Top of DATASET ENTRIES
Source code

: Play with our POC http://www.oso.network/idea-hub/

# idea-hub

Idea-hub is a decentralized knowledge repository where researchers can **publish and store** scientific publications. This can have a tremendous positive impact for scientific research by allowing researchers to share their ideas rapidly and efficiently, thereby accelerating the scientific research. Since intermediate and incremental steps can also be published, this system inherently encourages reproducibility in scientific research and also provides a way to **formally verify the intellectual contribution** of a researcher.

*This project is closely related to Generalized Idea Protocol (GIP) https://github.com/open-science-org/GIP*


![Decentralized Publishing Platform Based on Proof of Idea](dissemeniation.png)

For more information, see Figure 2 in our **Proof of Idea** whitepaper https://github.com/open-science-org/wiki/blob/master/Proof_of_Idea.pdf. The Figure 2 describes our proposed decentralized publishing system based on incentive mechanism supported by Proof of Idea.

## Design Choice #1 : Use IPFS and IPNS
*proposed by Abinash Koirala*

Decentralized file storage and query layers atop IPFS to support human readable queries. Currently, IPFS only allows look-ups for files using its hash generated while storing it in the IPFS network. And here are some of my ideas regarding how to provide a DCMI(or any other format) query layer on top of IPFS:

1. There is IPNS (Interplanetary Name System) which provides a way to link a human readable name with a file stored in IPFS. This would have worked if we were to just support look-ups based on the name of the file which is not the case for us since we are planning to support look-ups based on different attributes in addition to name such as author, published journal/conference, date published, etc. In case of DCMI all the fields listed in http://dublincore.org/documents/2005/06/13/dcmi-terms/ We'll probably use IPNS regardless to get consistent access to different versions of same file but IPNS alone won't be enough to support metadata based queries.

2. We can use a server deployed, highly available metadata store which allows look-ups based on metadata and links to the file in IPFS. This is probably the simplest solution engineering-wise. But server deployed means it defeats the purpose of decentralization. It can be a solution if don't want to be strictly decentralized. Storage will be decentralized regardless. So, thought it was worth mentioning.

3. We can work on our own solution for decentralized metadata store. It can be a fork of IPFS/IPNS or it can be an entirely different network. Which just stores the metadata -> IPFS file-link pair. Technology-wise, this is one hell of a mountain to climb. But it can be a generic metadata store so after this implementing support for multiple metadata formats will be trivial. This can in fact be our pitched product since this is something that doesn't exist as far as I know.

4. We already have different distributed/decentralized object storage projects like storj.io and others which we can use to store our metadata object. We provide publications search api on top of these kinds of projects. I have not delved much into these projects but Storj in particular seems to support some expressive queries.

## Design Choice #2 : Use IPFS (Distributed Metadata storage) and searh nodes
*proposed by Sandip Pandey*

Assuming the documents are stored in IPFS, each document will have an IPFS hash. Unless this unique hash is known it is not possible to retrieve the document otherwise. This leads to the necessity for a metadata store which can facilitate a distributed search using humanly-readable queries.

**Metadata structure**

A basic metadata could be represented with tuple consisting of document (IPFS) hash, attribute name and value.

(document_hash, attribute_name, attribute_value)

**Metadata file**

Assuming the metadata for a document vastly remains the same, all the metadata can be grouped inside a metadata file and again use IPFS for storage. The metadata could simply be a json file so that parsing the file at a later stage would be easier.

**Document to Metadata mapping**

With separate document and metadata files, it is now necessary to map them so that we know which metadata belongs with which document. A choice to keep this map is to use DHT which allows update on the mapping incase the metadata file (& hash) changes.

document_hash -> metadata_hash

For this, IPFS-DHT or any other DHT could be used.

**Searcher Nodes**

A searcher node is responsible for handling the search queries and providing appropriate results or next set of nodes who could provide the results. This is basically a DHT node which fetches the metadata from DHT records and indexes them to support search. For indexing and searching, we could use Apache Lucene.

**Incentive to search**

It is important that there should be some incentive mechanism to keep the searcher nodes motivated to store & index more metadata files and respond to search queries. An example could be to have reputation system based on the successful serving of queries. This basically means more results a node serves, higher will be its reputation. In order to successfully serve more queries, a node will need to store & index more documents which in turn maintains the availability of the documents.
Bottom of DATASET ENTRIES
• WHAT NEEDS TO BE DONE
For the entries shown above, tally every line containing the word "Design". Report the tally and nothing else.

• TASK RESULT
2